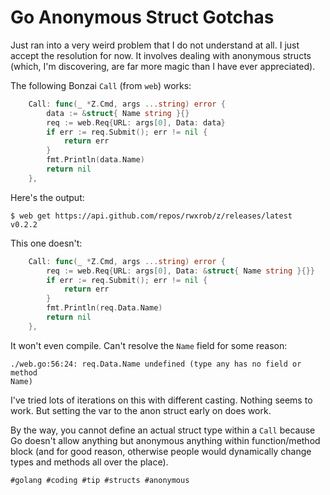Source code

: # Go Anonymous Struct Gotchas

Just ran into a very weird problem that I do not understand at all. I
just accept the resolution for now. It involves dealing with anonymous
structs (which, I'm discovering, are far more magic than I have ever
appreciated).

The following Bonzai `Call` (from `web`) works:

```go
	Call: func(_ *Z.Cmd, args ...string) error {
		data := &struct{ Name string }{}
		req := web.Req{URL: args[0], Data: data}
		if err := req.Submit(); err != nil {
			return err
		}
		fmt.Println(data.Name)
		return nil
	},
```

Here's the output:

```
$ web get https://api.github.com/repos/rwxrob/z/releases/latest
v0.2.2
```

This one doesn't:

```go
	Call: func(_ *Z.Cmd, args ...string) error {
		req := web.Req{URL: args[0], Data: &struct{ Name string }{}}
		if err := req.Submit(); err != nil {
			return err
		}
		fmt.Println(req.Data.Name)
		return nil
	},
```

It won't even compile. Can't resolve the `Name` field for some reason:

```
./web.go:56:24: req.Data.Name undefined (type any has no field or method
Name)
```

I've tried lots of iterations on this with different casting. Nothing
seems to work. But setting the var to the anon struct early on does
work.

By the way, you cannot define an actual struct type within a `Call`
because Go doesn't allow anything but anonymous anything within
function/method block (and for good reason, otherwise people would
dynamically change types and methods all over the place).

    #golang #coding #tip #structs #anonymous
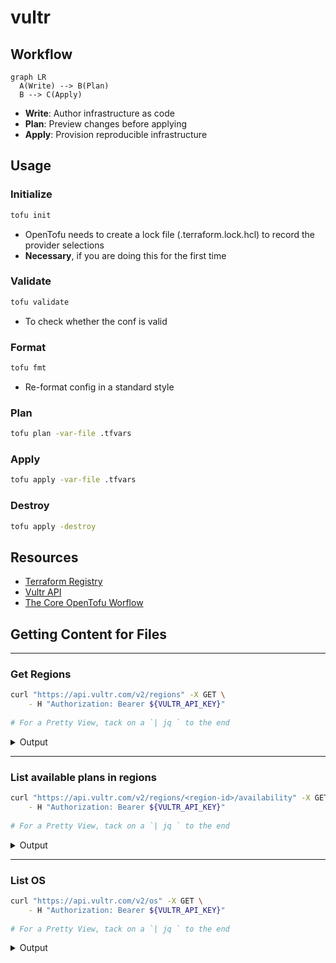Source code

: # vultr

## Workflow
```mermaid
graph LR
  A(Write) --> B(Plan)
  B --> C(Apply)
```

- **Write**: Author infrastructure as code
- **Plan**: Preview changes before applying
- **Apply**: Provision reproducible infrastructure

## Usage
### Initialize
```bash
tofu init
```
- OpenTofu needs to create a lock file (.terraform.lock.hcl) to record the provider selections
- **Necessary**, if you are doing this for the first time

### Validate
```bash
tofu validate
```
- To check whether the conf is valid

### Format
```bash
tofu fmt
```
- Re-format config in a standard style

### Plan
```bash
tofu plan -var-file .tfvars
```

### Apply
```bash
tofu apply -var-file .tfvars
```

### Destroy
```bash
tofu apply -destroy 
```


## Resources
- [Terraform Registry](https://registry.terraform.io/providers/vultr/vultr/latest/docs/resources/instance#import)
- [Vultr API](https://www.vultr.com/api/)
- [The Core OpenTofu Worflow](https://opentofu.org/docs/intro/core-workflow)

## Getting Content for Files

---

### Get Regions
```sh
curl "https://api.vultr.com/v2/regions" -X GET \
    - H "Authorization: Bearer ${VULTR_API_KEY}"
    
# For a Pretty View, tack on a `| jq ` to the end
```

<details>
<Summary> Output</Summary>
```txt
{
  "regions": [
    {
      "id": "ams",
      "city": "Amsterdam",
      "country": "NL",
      "continent": "Europe",
      "options": [
        "ddos_protection",
        "block_storage_storage_opt",
        "block_storage_high_perf",
        "load_balancers",
        "kubernetes"
      ]
    },
    ...
    ],
    ....
}
```
</details>

---

### List available plans in regions
```sh
curl "https://api.vultr.com/v2/regions/<region-id>/availability" -X GET \
    - H "Authorization: Bearer ${VULTR_API_KEY}"
    
# For a Pretty View, tack on a `| jq ` to the end
```

<details>
<Summary> Output</Summary>
```txt
{
  "available_plans": [
    "vbm-4c-32gb",
    "vbm-6c-32gb",
    "vc2-1c-1gb",
    "vc2-1c-2gb",
    "vc2-2c-2gb",
    "vc2-2c-4gb",
    "vc2-4c-8gb",
    ...
    ]
}
```
</details>

---

### List OS
```sh
curl "https://api.vultr.com/v2/os" -X GET \
    - H "Authorization: Bearer ${VULTR_API_KEY}"
    
# For a Pretty View, tack on a `| jq ` to the end
```

<details>
<Summary> Output</Summary>
```txt
{
  "os": [
    {
      "id": 124,
      "name": "Windows 2012 R2 Standard x64",
      "arch": "x64",
      "family": "windows"
    },
    {
      "id": 159,
      "name": "Custom",
      "arch": "x64",
      "family": "iso"
    },
    {
      "id": 164,
      "name": "Snapshot",
      "arch": "x64",
      "family": "snapshot"
    },
    {
      "id": 167,
      "name": "CentOS 7 x64",
      "arch": "x64",
      "family": "centos"
    },
	...
	]...
}
```
</details>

====================

Task prompt: Please give, as a bare number, how many lines in the listing above contain "docs".

Answer box: 2